El primero era su estatura, inferior a la normal; el segundo era la humilde condición humilde de su familia.
El niño Bernard –que no sería conocido como Bernie sino hasta tres décadas más tarde– comprendió que para compensar el primer defecto, precisaba sobresalir. ¿En qué? En aquello que, de paso, disimulara el segundo.
¡Ah, el dinero!
Aquel niño que a los 11 años vendía golosinas a sus propios compañeros de escuela en los recreos –y sacaba un beneficio del 100 por ciento por cada caramelo que comerciaba, comprándolos a un penique y vendiéndolos a dos– fue listado este año por Forbes como el dueño de la 104ª fortuna personal del mundo, estimada en 3200 millones de libras esterlinas, algo más de 5000 millones de dólares.

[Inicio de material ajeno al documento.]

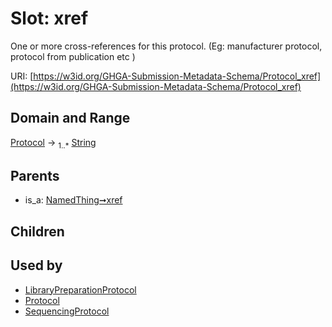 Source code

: 
# Slot: xref


One or more cross-references for this protocol.  (Eg: manufacturer protocol, protocol from publication etc )

URI: [https://w3id.org/GHGA-Submission-Metadata-Schema/Protocol_xref](https://w3id.org/GHGA-Submission-Metadata-Schema/Protocol_xref)


## Domain and Range

[Protocol](Protocol.md) &#8594;  <sub>1..\*</sub> [String](types/String.md)

## Parents

 *  is_a: [NamedThing➞xref](NamedThing_xref.md)

## Children


## Used by

 * [LibraryPreparationProtocol](LibraryPreparationProtocol.md)
 * [Protocol](Protocol.md)
 * [SequencingProtocol](SequencingProtocol.md)
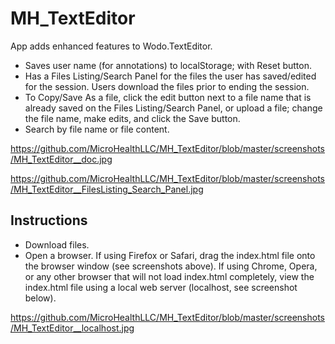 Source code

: # MH_TextEditor
App adds enhanced features to Wodo.TextEditor.
- Saves user name (for annotations) to localStorage; with Reset button.
- Has a Files Listing/Search Panel for the files the user has saved/edited for the session.
  Users download the files prior to ending the session.
- To Copy/Save As a file, click the edit button next to a file name that is already saved on the Files Listing/Search Panel,
  or upload a file; change the file name, make edits, and click the Save button.
- Search by file name or file content.

https://github.com/MicroHealthLLC/MH_TextEditor/blob/master/screenshots/MH_TextEditor__doc.jpg

https://github.com/MicroHealthLLC/MH_TextEditor/blob/master/screenshots/MH_TextEditor__FilesListing_Search_Panel.jpg

## Instructions
- Download files.
- Open a browser.
  If using Firefox or Safari, drag the index.html file onto the browser window (see screenshots above).
  If using Chrome, Opera, or any other browser that will not load index.html completely, 
     view the index.html file using a local web server (localhost, see screenshot below).
     
https://github.com/MicroHealthLLC/MH_TextEditor/blob/master/screenshots/MH_TextEditor__localhost.jpg

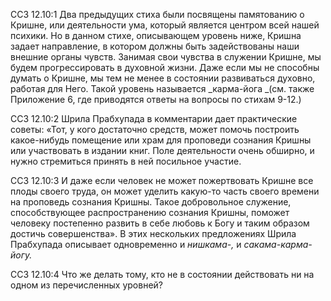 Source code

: ССЗ 12.10:1	Два предыдущих стиха были посвящены памятованию о Кришне, или деятельности ума, который является центром всей нашей психики. Но в данном стихе, описывающем уровень ниже, Кришна задает направление, в котором должны быть задействованы наши внешние органы чувств. Занимая свои чувства в служении Кришне, мы будем прогрессировать в духовной жизни. Даже если мы не способны думать о Кришне, мы тем не менее в состоянии развиваться духовно, работая для Него. Такой уровень называется _карма-йога _(см. также Приложение 6, где приводятся ответы на вопросы по стихам 9-12.)

ССЗ 12.10:2	Шрила Прабхупада в комментарии дает практические советы: «Тот, у кого достаточно средств, может помочь построить какое-нибудь помещение или храм для проповеди сознания Кришны или участвовать в издании книг. Поле деятельности очень обширно, и нужно стремиться принять в ней посильное участие.

ССЗ 12.10:3	И даже если человек не может пожертвовать Кришне все плоды своего труда, он может уделить какую-то часть своего времени на проповедь сознания Кришны. Такое добровольное служение, способствующее распространению сознания Кришны, поможет человеку постепенно развить в себе любовь к Богу и таким образом достичь совершенства». В этих нескольких предложениях Шрила Прабхупада описывает одновременно и _нишкама-,_ и _сакама-карма-йогу._

ССЗ 12.10:4	Что же делать тому, кто не в состоянии действовать ни на одном из перечисленных уровней?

Lo que sucedió en el medio era más o menos desconocido, porque nadie había juntado todas las piezas o porque los que las tenían preferían conservarlas por conveniencia, hasta que un periodista inglés llamado Terry Novell publicó Bernie’s Game (El juego de Bernie), poniendo al descubierto la fantástica escalada del business man británico hacia la riqueza, en un libro cuya concepción resultó tan extraordinaria como la historia que relata.
Ecclestone, un magnate del deporte mundial, nunca fue tan famoso como el tristemente célebre Don King, promotor de boxeo, o Ion Tiriac, el rumano disidente que ayudó a Guillermo Vilas a apuntalar sus finanzas y terminó siendo uno de los hombres más ricos de su país tras la caída del régimen de Ceaucescu. Pero se escudó en la relativa ignorancia del resto del mundo que no sabe nada de Fórmula 1 para edificar un fabuloso imperio por métodos hábiles y discutibles.
Jamás se comió ninguno de esos caramelos que vendía, y reunió su primer dinero grande comerciando en Petticoat Lane, uno de los mercados callejeros más ajetreados de Londres. Allí descubrió que lo que más amaba era el trato. Discutir y cerrar un negocio favorable (para él). Con los años desarrolló un instinto por la oportunidad para hacer esos negocios: cuando un amigo descubrió, al salir de la casa de Ecclestone, que una goma de su auto estaba pinchada, Bernie vio esa oportunidad: en lugar de ayudarlo a su amigo a cambiar el neumático, ¡le vendió su propio auto!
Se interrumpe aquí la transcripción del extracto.